Exercise description: Print nothing but the lines below starting at the line that holds "R.~Mengoni, L.~Memarzadeh, A.~Di~Pierro, and" and ending at the line that holds "115174 (2023), arXiv:2110.10214.", including both, each exactly as written.

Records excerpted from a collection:
▼

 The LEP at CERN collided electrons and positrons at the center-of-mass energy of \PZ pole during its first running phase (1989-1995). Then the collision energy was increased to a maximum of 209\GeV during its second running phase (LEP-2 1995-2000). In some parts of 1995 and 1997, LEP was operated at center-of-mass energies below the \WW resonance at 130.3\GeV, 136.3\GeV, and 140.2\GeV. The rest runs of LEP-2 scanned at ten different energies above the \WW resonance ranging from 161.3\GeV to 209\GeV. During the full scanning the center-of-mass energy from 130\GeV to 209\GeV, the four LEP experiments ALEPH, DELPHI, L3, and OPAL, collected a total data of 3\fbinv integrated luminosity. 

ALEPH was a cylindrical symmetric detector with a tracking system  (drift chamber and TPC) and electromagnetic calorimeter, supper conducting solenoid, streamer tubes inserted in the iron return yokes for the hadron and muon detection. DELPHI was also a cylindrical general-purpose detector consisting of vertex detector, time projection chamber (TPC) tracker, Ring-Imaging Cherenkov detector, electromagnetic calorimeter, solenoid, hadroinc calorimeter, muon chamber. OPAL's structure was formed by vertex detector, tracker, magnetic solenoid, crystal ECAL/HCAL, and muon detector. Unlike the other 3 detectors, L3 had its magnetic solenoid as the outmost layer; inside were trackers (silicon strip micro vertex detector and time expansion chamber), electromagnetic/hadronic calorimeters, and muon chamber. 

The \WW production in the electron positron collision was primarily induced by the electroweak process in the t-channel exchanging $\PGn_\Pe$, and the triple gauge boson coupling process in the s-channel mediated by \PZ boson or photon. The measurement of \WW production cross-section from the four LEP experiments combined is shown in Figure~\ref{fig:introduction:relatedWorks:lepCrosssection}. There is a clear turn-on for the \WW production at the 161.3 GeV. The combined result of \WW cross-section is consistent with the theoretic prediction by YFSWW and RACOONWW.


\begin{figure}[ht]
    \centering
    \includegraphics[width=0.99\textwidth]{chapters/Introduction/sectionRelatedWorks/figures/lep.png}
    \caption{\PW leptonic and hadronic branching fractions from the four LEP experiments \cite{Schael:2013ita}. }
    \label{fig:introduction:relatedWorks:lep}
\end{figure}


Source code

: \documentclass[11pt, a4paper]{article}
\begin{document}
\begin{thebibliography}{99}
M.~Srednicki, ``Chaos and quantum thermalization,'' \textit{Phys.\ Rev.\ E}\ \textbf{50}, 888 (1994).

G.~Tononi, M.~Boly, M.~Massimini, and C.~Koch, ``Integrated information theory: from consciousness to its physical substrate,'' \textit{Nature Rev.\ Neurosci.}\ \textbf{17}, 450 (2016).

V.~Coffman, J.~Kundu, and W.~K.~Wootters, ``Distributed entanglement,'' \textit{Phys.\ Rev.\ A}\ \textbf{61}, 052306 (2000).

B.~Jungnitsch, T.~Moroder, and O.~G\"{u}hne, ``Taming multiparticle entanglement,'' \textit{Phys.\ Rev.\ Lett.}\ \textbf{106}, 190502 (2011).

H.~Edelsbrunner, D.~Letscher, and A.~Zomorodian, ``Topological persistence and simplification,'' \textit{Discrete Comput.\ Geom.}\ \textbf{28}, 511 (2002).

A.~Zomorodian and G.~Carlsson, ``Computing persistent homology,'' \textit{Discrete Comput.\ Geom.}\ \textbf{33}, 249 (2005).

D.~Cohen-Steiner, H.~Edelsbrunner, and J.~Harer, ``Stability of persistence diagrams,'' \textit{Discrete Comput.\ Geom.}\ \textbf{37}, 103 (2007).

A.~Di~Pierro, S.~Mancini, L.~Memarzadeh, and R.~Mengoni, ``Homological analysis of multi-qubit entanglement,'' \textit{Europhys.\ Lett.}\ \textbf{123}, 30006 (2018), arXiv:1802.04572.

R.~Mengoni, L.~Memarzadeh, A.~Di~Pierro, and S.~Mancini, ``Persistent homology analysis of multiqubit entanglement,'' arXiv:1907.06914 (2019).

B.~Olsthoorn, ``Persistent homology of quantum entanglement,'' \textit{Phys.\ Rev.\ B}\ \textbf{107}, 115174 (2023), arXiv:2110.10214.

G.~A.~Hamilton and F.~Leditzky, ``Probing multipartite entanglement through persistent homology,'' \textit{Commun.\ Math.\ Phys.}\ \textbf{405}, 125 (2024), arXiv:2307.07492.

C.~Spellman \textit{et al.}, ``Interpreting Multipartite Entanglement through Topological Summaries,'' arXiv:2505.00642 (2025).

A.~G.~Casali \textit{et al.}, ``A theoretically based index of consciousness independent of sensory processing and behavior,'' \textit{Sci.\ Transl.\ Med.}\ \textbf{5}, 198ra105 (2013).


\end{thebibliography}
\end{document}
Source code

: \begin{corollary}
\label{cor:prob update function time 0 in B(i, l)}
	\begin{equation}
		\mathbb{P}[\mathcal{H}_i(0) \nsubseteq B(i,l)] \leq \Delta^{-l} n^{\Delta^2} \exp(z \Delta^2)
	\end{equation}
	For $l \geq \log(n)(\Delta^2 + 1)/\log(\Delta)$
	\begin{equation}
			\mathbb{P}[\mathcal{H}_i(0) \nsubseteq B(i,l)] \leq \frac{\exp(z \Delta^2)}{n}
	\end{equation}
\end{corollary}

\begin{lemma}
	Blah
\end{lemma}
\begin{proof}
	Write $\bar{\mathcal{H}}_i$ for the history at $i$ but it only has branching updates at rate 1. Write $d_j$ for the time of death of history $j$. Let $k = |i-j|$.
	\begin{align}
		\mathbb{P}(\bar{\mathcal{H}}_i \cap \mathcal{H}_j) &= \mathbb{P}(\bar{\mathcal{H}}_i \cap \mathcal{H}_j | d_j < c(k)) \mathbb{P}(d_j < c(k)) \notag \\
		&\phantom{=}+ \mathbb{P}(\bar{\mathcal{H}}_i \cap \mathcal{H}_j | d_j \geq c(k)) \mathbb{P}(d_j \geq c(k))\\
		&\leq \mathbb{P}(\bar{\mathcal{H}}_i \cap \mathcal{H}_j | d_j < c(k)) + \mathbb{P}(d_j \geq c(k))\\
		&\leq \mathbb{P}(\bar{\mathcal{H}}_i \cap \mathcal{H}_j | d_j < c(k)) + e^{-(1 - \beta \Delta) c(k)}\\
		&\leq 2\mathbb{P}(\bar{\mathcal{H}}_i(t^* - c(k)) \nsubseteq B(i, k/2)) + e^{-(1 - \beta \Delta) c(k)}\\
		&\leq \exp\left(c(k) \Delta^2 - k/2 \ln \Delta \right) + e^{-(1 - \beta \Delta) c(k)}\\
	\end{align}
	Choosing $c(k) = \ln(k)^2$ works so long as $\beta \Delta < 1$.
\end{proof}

▲

Answer to this exercise:
R.~Mengoni, L.~Memarzadeh, A.~Di~Pierro, and S.~Mancini, ``Persistent homology analysis of multiqubit entanglement,'' arXiv:1907.06914 (2019).

B.~Olsthoorn, ``Persistent homology of quantum entanglement,'' \textit{Phys.\ Rev.\ B}\ \textbf{107}, 115174 (2023), arXiv:2110.10214.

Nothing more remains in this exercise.